Ankhiyan Udeek Thiyyaan (My Eyes Long for You)
"O my Friend, come to my home,
I’ll welcome You with open arms.

My eyes are longing to see You,
My heart pines for You.

Ever since You have been cross with me,
Even the crows have fallen silent on my threshold.

All the joys have vanished,
The merriment’s gone.

Today I have learnt the meaning of parting.

O my Friend, without You I’m lonely.
What have You where You dwell?

I pace up and down the terrace to look for You.
My soul is without peace and my eyes, worn of patience.


Though He is the Creator, He has come to me in human form.

My heart has been conquered and I still pine for love."

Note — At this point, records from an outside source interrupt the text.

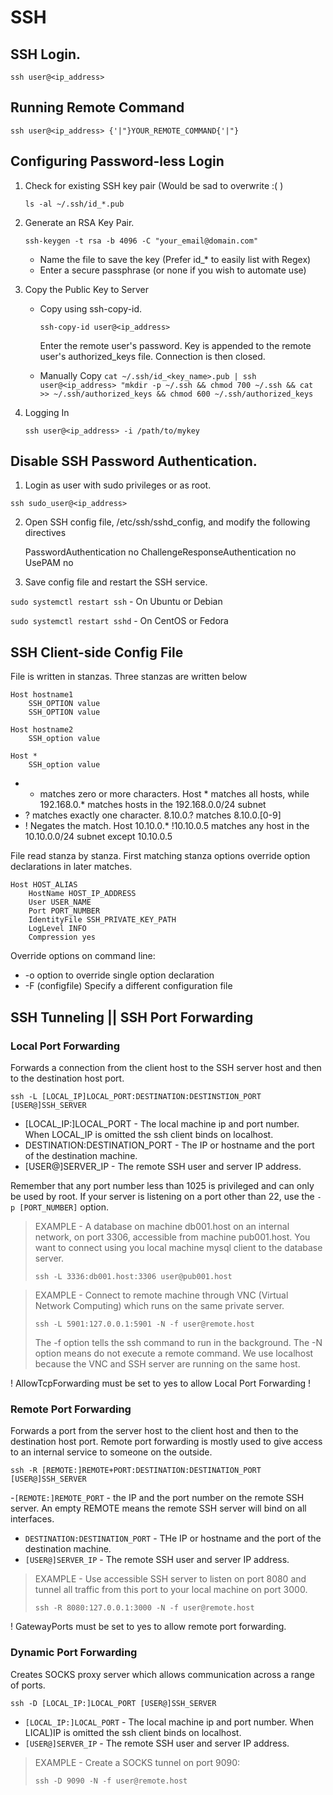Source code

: # SSH
## SSH Login.

`ssh user@<ip_address>`

## Running Remote Command
`ssh user@<ip_address> {'|"}YOUR_REMOTE_COMMAND{'|"}`

## Configuring Password-less Login

1. Check for existing SSH key pair (Would be sad to overwrite :( )

	`ls -al ~/.ssh/id_*.pub`

2. Generate an RSA Key Pair.

	`ssh-keygen -t rsa -b 4096 -C "your_email@domain.com"`

	- Name the file to save the key (Prefer id_* to easily list with Regex)
	- Enter a secure passphrase (or none if you wish to automate use)

3. Copy the Public Key to Server
	- Copy using ssh-copy-id.

		`ssh-copy-id user@<ip_address>`

		Enter the remote user's password.
		Key is appended to the remote user's authorized_keys file. Connection is then closed.

 	- Manually Copy 
		`cat ~/.ssh/id_<key_name>.pub | ssh user@<ip_address> "mkdir -p ~/.ssh && chmod 700 ~/.ssh && cat >> ~/.ssh/authorized_keys && chmod 600 ~/.ssh/authorized_keys`

4. Logging In

	`ssh user@<ip_address> -i /path/to/mykey`

## Disable SSH Password Authentication.
1. Login as user with sudo privileges or as root.

`ssh sudo_user@<ip_address>` 

2. Open SSH config file, /etc/ssh/sshd_config, and modify the following directives

	PasswordAuthentication no
	ChallengeResponseAuthentication no
	UsePAM no

3. Save config file and restart the SSH service.

`sudo systemctl restart ssh` - On Ubuntu or Debian

`sudo systemctl restart sshd` - On CentOS or Fedora

## SSH Client-side Config File

File is written in stanzas. Three stanzas are written below

	Host hostname1
		SSH_OPTION value
		SSH_OPTION value

	Host hostname2
		SSH_option value

	Host *
		SSH_option value

- * matches zero or more characters. Host * matches all hosts, while 192.168.0.* matches hosts in the 192.168.0.0/24 subnet
- ? matches exactly one character. 8.10.0.? matches 8.10.0.[0-9] 
- ! Negates the match. Host 10.10.0.* !10.10.0.5 matches any host in the 10.10.0.0/24 subnet except 10.10.0.5

File read stanza by stanza. First matching stanza options override option declarations in later matches.

	Host HOST_ALIAS
		HostName HOST_IP_ADDRESS
		User USER_NAME
		Port PORT_NUMBER
		IdentityFile SSH_PRIVATE_KEY_PATH
		LogLevel INFO
		Compression yes

Override options on command line:
- -o option to override single option declaration
- -F (configfile) Specify a different configuration file

## SSH Tunneling || SSH Port Forwarding
### Local Port Forwarding
Forwards a connection from the client host to the SSH server host and then to the destination host port.

`ssh -L [LOCAL_IP]LOCAL_PORT:DESTINATION:DESTINSTION_PORT [USER@]SSH_SERVER`

- [LOCAL_IP:]LOCAL_PORT - The local machine ip and port number. When LOCAL_IP is omitted the ssh client binds on localhost.
- DESTINATION:DESTINATION_PORT - The IP or hostname and the port of the destination machine.
- [USER@]SERVER_IP - The remote SSH user and server IP address.

Remember that any port number less than 1025 is privileged and can only be used by root. If your server is listening on a port other than 22, use the `-p [PORT_NUMBER]` option.
	
>EXAMPLE - A database on machine db001.host on an internal network, on port 3306, accessible from machine pub001.host. You want to connect using you local machine mysql client to the database server. 
>		
>`ssh -L 3336:db001.host:3306 user@pub001.host`
	
>EXAMPLE - Connect to remote machine through VNC (Virtual Network Computing) which runs on the same private server. 
>	
>`ssh -L 5901:127.0.0.1:5901 -N -f user@remote.host`
>	
>The -f option tells the ssh command to run in the background.
>The -N option means do not execute a remote command. We use localhost because the VNC and  SSH server are running on the same host. 

! AllowTcpForwarding must be set to yes to allow Local Port Forwarding !

### Remote Port Forwarding

Forwards a port from the server host to the client host and then to the destination host port.
Remote port forwarding is mostly used to give access to an internal service to someone on the outside.

`ssh -R [REMOTE:]REMOTE+PORT:DESTINATION:DESTINATION_PORT [USER@]SSH_SERVER`

-`[REMOTE:]REMOTE_PORT` - the IP and the port number on the remote SSH server. An empty REMOTE means the remote SSH server will bind on all interfaces.
- `DESTINATION:DESTINATION_PORT` - THe IP or hostname and the port of the destination machine.
- `[USER@]SERVER_IP` - The remote SSH user and server IP address.	

>EXAMPLE - Use accessible SSH server to listen on port 8080 and tunnel all traffic from this port to your local machine on port 3000.
>
>`ssh -R 8080:127.0.0.1:3000 -N -f user@remote.host`
	
! GatewayPorts must be set to yes to allow remote port forwarding.

### Dynamic Port Forwarding
	
Creates SOCKS proxy server which allows communication across a range of ports.

`ssh -D [LOCAL_IP:]LOCAL_PORT [USER@]SSH_SERVER`

- `[LOCAL_IP:]LOCAL_PORT` - The local machine ip and port number. When LICAL)IP is omitted the ssh client binds on localhost. 
- `[USER@]SERVER_IP` - The remote SSH user and server IP address. 

>EXAMPLE - Create a SOCKS tunnel on port 9090:
>
>`ssh -D 9090 -N -f user@remote.host`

                    In my experience, when one plays NFAK’s rendition of this song – even the pop version – it is easy to forget oneself in the beauty of the classical music, the singer’s vehemence, and the message.
                    I hope in 2013, we will grow our inner selves as we progress materially, Ameen. At the risk of sounding stuffy, I dare say the world needs love and ethics, compassion and mercy, the seeking of a higher purpose amidst mindless consumerism and hoarding, as it always has…perhaps now more so.